#### Exercise goal
Scan the data beneath this task and copy each line that includes "Create".

#### Records shown
****************************************

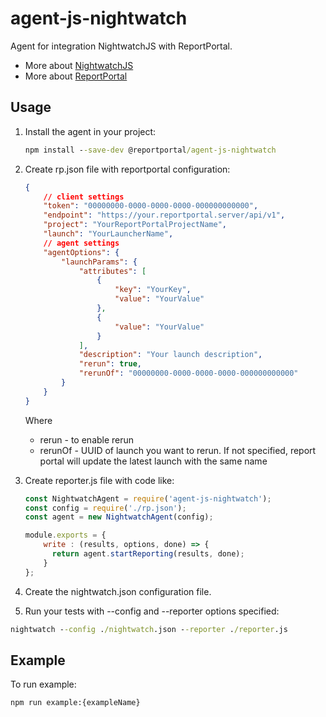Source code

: # agent-js-nightwatch

Agent for integration NightwatchJS with ReportPortal.
* More about [NightwatchJS](https://nightwatchjs.org/)
* More about [ReportPortal](http://reportportal.io/)

## Usage
1. Install the agent in your project:
    ```cmd
    npm install --save-dev @reportportal/agent-js-nightwatch
    ```
2. Create rp.json file with reportportal configuration:
    ```json
    {
        // client settings
        "token": "00000000-0000-0000-0000-000000000000",
        "endpoint": "https://your.reportportal.server/api/v1",
        "project": "YourReportPortalProjectName",
        "launch": "YourLauncherName",
        // agent settings
        "agentOptions": {
            "launchParams": {
                "attributes": [
                    {
                        "key": "YourKey",
                        "value": "YourValue"
                    },
                    {
                        "value": "YourValue"
                    }
                ],
                "description": "Your launch description",
                "rerun": true,
                "rerunOf": "00000000-0000-0000-0000-000000000000"
            }
        }
    }
    ```
    Where
    - rerun - to enable rerun
    - rerunOf - UUID of launch you want to rerun. If not specified, report portal will update the latest launch with the same name

3. Create reporter.js file with code like:
    ```javascript
    const NightwatchAgent = require('agent-js-nightwatch');
    const config = require('./rp.json');
    const agent = new NightwatchAgent(config);
    
    module.exports = {
        write : (results, options, done) => {
          return agent.startReporting(results, done);
        }
    };
    ```

4. Create the nightwatch.json configuration file.

5. Run your tests with --config and --reporter options specified:
```cmd
nightwatch --config ./nightwatch.json --reporter ./reporter.js
```
## Example
To run example:
```cmd
npm run example:{exampleName}
```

****************************************

#### Solution below
2. Create rp.json file with reportportal configuration:
3. Create reporter.js file with code like:
4. Create the nightwatch.json configuration file.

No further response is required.